Your instructions: What follows is a set of records; give them all back exactly.

Given data:
<<<<

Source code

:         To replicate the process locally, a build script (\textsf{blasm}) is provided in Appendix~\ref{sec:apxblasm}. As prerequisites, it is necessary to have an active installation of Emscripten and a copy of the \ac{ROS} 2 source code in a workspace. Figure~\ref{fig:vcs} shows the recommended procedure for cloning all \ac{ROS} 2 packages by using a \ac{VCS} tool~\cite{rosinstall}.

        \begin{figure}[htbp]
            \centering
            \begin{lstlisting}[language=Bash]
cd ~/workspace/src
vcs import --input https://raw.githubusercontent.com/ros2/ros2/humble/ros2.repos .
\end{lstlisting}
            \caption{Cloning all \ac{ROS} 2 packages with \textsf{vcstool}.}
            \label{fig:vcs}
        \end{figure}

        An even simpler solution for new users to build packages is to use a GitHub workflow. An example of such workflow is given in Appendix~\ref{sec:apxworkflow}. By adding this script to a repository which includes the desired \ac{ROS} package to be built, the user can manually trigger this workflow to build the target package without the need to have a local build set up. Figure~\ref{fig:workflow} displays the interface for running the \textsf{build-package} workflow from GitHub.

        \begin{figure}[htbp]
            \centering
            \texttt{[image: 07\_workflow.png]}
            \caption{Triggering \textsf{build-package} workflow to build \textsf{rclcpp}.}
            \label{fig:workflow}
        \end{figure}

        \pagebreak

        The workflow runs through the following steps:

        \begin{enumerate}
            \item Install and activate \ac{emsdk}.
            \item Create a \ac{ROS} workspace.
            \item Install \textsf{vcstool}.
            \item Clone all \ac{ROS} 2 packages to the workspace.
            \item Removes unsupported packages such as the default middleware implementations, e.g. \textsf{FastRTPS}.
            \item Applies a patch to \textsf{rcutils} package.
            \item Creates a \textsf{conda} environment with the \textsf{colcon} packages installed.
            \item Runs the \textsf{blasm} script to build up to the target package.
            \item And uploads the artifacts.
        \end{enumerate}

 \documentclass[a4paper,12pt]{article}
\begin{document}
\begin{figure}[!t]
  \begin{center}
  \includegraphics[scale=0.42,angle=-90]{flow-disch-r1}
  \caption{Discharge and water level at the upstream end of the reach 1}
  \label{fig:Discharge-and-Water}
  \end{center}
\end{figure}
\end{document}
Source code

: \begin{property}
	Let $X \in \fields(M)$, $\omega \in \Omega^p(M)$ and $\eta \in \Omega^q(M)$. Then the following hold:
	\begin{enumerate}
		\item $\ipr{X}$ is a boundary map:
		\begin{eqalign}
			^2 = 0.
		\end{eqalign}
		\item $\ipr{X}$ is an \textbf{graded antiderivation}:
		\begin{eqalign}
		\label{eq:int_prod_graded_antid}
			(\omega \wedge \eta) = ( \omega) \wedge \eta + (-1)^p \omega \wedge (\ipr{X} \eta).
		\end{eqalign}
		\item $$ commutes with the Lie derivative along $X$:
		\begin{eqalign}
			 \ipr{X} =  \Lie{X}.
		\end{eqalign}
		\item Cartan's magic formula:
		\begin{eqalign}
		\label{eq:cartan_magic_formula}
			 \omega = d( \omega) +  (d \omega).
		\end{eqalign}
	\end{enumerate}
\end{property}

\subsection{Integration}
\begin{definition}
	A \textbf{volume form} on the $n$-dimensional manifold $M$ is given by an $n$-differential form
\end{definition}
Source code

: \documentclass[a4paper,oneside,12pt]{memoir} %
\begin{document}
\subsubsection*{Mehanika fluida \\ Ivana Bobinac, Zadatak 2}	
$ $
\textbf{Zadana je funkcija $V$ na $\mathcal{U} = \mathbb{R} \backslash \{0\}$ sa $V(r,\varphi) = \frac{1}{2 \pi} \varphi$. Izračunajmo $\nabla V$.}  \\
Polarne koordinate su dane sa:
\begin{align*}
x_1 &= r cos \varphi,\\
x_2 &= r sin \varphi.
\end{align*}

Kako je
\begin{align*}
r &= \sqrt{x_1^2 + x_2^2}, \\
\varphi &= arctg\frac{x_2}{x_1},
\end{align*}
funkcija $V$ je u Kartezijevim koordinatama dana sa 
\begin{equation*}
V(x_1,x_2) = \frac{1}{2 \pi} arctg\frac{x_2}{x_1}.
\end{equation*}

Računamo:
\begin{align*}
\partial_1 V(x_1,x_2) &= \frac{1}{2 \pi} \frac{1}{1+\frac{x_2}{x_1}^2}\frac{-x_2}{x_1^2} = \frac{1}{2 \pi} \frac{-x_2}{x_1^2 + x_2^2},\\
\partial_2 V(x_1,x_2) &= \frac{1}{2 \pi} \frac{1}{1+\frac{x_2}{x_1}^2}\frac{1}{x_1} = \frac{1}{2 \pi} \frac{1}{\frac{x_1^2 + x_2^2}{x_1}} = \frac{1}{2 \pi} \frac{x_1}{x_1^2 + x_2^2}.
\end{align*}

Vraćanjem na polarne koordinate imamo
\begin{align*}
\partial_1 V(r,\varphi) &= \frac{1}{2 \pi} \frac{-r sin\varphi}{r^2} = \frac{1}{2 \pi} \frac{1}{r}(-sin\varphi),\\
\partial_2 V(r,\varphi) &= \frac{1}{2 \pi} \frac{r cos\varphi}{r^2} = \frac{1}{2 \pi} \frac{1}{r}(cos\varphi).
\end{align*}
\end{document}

>>>>

Answer to this task:
Source code

:         To replicate the process locally, a build script (\textsf{blasm}) is provided in Appendix~\ref{sec:apxblasm}. As prerequisites, it is necessary to have an active installation of Emscripten and a copy of the \ac{ROS} 2 source code in a workspace. Figure~\ref{fig:vcs} shows the recommended procedure for cloning all \ac{ROS} 2 packages by using a \ac{VCS} tool~\cite{rosinstall}.

        \begin{figure}[htbp]
            \centering
            \begin{lstlisting}[language=Bash]
cd ~/workspace/src
vcs import --input https://raw.githubusercontent.com/ros2/ros2/humble/ros2.repos .
\end{lstlisting}
            \caption{Cloning all \ac{ROS} 2 packages with \textsf{vcstool}.}
            \label{fig:vcs}
        \end{figure}

        An even simpler solution for new users to build packages is to use a GitHub workflow. An example of such workflow is given in Appendix~\ref{sec:apxworkflow}. By adding this script to a repository which includes the desired \ac{ROS} package to be built, the user can manually trigger this workflow to build the target package without the need to have a local build set up. Figure~\ref{fig:workflow} displays the interface for running the \textsf{build-package} workflow from GitHub.

        \begin{figure}[htbp]
            \centering
            \texttt{[image: 07\_workflow.png]}
            \caption{Triggering \textsf{build-package} workflow to build \textsf{rclcpp}.}
            \label{fig:workflow}
        \end{figure}

        \pagebreak

        The workflow runs through the following steps:

        \begin{enumerate}
            \item Install and activate \ac{emsdk}.
            \item Create a \ac{ROS} workspace.
            \item Install \textsf{vcstool}.
            \item Clone all \ac{ROS} 2 packages to the workspace.
            \item Removes unsupported packages such as the default middleware implementations, e.g. \textsf{FastRTPS}.
            \item Applies a patch to \textsf{rcutils} package.
            \item Creates a \textsf{conda} environment with the \textsf{colcon} packages installed.
            \item Runs the \textsf{blasm} script to build up to the target package.
            \item And uploads the artifacts.
        \end{enumerate}

 \documentclass[a4paper,12pt]{article}
\begin{document}
\begin{figure}[!t]
  \begin{center}
  \includegraphics[scale=0.42,angle=-90]{flow-disch-r1}
  \caption{Discharge and water level at the upstream end of the reach 1}
  \label{fig:Discharge-and-Water}
  \end{center}
\end{figure}
\end{document}
Source code

: \begin{property}
	Let $X \in \fields(M)$, $\omega \in \Omega^p(M)$ and $\eta \in \Omega^q(M)$. Then the following hold:
	\begin{enumerate}
		\item $\ipr{X}$ is a boundary map:
		\begin{eqalign}
			^2 = 0.
		\end{eqalign}
		\item $\ipr{X}$ is an \textbf{graded antiderivation}:
		\begin{eqalign}
		\label{eq:int_prod_graded_antid}
			(\omega \wedge \eta) = ( \omega) \wedge \eta + (-1)^p \omega \wedge (\ipr{X} \eta).
		\end{eqalign}
		\item $$ commutes with the Lie derivative along $X$:
		\begin{eqalign}
			 \ipr{X} =  \Lie{X}.
		\end{eqalign}
		\item Cartan's magic formula:
		\begin{eqalign}
		\label{eq:cartan_magic_formula}
			 \omega = d( \omega) +  (d \omega).
		\end{eqalign}
	\end{enumerate}
\end{property}

\subsection{Integration}
\begin{definition}
	A \textbf{volume form} on the $n$-dimensional manifold $M$ is given by an $n$-differential form
\end{definition}
Source code

: \documentclass[a4paper,oneside,12pt]{memoir} %
\begin{document}
\subsubsection*{Mehanika fluida \\ Ivana Bobinac, Zadatak 2}	
$ $
\textbf{Zadana je funkcija $V$ na $\mathcal{U} = \mathbb{R} \backslash \{0\}$ sa $V(r,\varphi) = \frac{1}{2 \pi} \varphi$. Izračunajmo $\nabla V$.}  \\
Polarne koordinate su dane sa:
\begin{align*}
x_1 &= r cos \varphi,\\
x_2 &= r sin \varphi.
\end{align*}

Kako je
\begin{align*}
r &= \sqrt{x_1^2 + x_2^2}, \\
\varphi &= arctg\frac{x_2}{x_1},
\end{align*}
funkcija $V$ je u Kartezijevim koordinatama dana sa 
\begin{equation*}
V(x_1,x_2) = \frac{1}{2 \pi} arctg\frac{x_2}{x_1}.
\end{equation*}

Računamo:
\begin{align*}
\partial_1 V(x_1,x_2) &= \frac{1}{2 \pi} \frac{1}{1+\frac{x_2}{x_1}^2}\frac{-x_2}{x_1^2} = \frac{1}{2 \pi} \frac{-x_2}{x_1^2 + x_2^2},\\
\partial_2 V(x_1,x_2) &= \frac{1}{2 \pi} \frac{1}{1+\frac{x_2}{x_1}^2}\frac{1}{x_1} = \frac{1}{2 \pi} \frac{1}{\frac{x_1^2 + x_2^2}{x_1}} = \frac{1}{2 \pi} \frac{x_1}{x_1^2 + x_2^2}.
\end{align*}

Vraćanjem na polarne koordinate imamo
\begin{align*}
\partial_1 V(r,\varphi) &= \frac{1}{2 \pi} \frac{-r sin\varphi}{r^2} = \frac{1}{2 \pi} \frac{1}{r}(-sin\varphi),\\
\partial_2 V(r,\varphi) &= \frac{1}{2 \pi} \frac{r cos\varphi}{r^2} = \frac{1}{2 \pi} \frac{1}{r}(cos\varphi).
\end{align*}
\end{document}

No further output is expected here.